Exercise requirements: From the material below, copy every line in which the word "lstlisting" occurs.
[[ Records to use open ]]
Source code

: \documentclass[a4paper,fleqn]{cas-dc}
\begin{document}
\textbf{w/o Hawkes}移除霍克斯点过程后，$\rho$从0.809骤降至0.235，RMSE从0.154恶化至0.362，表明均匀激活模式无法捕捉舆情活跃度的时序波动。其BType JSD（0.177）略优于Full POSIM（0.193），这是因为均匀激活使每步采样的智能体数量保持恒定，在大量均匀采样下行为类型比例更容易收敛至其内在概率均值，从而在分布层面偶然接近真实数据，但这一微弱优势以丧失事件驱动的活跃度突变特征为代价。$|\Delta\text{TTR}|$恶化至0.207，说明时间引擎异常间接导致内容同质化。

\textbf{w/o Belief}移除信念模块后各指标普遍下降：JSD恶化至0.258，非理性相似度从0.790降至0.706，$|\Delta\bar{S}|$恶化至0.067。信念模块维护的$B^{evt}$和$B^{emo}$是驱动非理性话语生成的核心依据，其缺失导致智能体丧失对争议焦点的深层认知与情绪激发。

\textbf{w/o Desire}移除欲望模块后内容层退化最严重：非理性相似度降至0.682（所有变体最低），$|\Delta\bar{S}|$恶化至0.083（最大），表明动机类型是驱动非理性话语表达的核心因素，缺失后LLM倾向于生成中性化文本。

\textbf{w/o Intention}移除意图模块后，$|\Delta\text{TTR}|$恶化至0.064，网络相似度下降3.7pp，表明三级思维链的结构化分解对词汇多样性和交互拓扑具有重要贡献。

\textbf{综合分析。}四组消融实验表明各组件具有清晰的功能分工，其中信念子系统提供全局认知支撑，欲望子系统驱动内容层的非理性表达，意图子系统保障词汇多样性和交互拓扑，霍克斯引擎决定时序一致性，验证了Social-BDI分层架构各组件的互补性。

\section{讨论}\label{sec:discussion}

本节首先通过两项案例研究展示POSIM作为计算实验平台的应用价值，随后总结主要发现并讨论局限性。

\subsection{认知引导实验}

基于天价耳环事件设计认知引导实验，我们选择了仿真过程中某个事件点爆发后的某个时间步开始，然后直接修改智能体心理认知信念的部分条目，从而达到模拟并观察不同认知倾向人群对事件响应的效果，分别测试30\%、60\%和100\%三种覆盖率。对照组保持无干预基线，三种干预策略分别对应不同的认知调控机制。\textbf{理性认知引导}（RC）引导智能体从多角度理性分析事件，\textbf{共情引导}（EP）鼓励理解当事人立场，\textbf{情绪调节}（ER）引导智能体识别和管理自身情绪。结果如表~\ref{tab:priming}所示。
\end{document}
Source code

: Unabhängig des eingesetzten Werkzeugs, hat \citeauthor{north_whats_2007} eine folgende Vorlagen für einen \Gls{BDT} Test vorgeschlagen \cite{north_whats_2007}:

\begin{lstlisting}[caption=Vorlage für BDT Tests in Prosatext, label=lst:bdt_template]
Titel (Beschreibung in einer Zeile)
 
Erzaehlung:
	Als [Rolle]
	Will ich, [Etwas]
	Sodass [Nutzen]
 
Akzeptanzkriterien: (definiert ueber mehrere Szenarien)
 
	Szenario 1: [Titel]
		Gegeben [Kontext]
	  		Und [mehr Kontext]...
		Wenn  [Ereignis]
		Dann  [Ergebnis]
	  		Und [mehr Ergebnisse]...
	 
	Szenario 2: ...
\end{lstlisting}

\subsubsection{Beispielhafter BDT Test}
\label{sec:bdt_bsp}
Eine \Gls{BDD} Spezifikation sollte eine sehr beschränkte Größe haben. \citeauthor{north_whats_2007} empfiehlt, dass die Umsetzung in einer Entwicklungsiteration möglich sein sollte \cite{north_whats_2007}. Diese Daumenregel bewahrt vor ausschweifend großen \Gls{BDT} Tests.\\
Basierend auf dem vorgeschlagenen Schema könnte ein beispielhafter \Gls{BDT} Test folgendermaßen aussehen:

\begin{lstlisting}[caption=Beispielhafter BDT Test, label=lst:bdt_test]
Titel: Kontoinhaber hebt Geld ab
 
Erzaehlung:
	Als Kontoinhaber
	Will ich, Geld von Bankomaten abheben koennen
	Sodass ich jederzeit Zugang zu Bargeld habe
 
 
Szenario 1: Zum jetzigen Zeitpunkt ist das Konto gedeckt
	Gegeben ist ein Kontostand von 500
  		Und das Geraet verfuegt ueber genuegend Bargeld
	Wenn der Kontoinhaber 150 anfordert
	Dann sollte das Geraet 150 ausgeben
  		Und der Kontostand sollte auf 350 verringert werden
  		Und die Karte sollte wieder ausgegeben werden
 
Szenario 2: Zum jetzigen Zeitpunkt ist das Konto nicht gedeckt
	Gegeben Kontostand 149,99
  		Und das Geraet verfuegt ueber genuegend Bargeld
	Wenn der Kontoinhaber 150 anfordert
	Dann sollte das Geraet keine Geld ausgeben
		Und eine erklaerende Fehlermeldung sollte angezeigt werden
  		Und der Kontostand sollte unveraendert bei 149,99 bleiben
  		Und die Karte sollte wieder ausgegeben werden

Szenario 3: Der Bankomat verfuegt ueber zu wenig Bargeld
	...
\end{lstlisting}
[[ Records to use closed ]]
Exercise output:
\begin{lstlisting}[caption=Vorlage für BDT Tests in Prosatext, label=lst:bdt_template]
\end{lstlisting}
\begin{lstlisting}[caption=Beispielhafter BDT Test, label=lst:bdt_test]
\end{lstlisting}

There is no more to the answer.